- [WORK INSTRUCTION]: Sift the material for lines containing "blockquote", and return them.

- [DATA EXTRACT]:
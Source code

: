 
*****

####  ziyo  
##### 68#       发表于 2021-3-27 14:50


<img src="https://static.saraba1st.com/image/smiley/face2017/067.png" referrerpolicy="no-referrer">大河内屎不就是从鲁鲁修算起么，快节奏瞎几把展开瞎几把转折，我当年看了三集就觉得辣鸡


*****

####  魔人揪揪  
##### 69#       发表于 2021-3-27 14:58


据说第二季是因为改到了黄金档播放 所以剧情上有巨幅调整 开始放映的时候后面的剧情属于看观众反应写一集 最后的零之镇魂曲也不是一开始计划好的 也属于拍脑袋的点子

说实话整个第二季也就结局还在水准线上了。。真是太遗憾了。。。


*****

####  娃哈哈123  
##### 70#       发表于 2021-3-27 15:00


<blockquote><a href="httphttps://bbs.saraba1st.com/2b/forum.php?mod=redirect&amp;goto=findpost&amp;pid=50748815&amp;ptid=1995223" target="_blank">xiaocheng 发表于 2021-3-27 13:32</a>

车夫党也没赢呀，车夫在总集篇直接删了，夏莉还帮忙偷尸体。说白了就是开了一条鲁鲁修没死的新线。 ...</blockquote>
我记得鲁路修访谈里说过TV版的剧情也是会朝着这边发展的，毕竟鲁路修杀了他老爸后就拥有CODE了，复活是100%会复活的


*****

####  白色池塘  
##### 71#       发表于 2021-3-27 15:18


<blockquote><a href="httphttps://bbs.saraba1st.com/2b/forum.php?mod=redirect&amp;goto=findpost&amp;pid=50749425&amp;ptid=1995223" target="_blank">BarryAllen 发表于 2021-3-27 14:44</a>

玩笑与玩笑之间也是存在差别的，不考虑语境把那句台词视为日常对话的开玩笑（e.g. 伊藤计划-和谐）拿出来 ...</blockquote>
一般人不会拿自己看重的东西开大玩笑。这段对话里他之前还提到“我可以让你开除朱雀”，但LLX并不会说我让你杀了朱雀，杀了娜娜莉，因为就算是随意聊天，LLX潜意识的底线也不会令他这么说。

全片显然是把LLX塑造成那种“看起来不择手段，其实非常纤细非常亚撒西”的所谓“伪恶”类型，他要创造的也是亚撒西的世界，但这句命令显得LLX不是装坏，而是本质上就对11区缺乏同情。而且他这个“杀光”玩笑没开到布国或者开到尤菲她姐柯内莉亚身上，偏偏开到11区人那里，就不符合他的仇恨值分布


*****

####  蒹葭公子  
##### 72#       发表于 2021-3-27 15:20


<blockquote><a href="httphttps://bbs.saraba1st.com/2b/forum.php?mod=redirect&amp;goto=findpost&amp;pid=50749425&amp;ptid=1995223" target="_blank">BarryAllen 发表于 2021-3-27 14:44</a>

- [WRITTEN REPLY]:
<blockquote><a href="httphttps://bbs.saraba1st.com/2b/forum.php?mod=redirect&amp;goto=findpost&amp;pid=50748815&amp;ptid=1995223" target="_blank">xiaocheng 发表于 2021-3-27 13:32</a>
车夫党也没赢呀，车夫在总集篇直接删了，夏莉还帮忙偷尸体。说白了就是开了一条鲁鲁修没死的新线。 ...</blockquote>
<blockquote><a href="httphttps://bbs.saraba1st.com/2b/forum.php?mod=redirect&amp;goto=findpost&amp;pid=50749425&amp;ptid=1995223" target="_blank">BarryAllen 发表于 2021-3-27 14:44</a>
玩笑与玩笑之间也是存在差别的，不考虑语境把那句台词视为日常对话的开玩笑（e.g. 伊藤计划-和谐）拿出来 ...</blockquote>
<blockquote><a href="httphttps://bbs.saraba1st.com/2b/forum.php?mod=redirect&amp;goto=findpost&amp;pid=50749425&amp;ptid=1995223" target="_blank">BarryAllen 发表于 2021-3-27 14:44</a>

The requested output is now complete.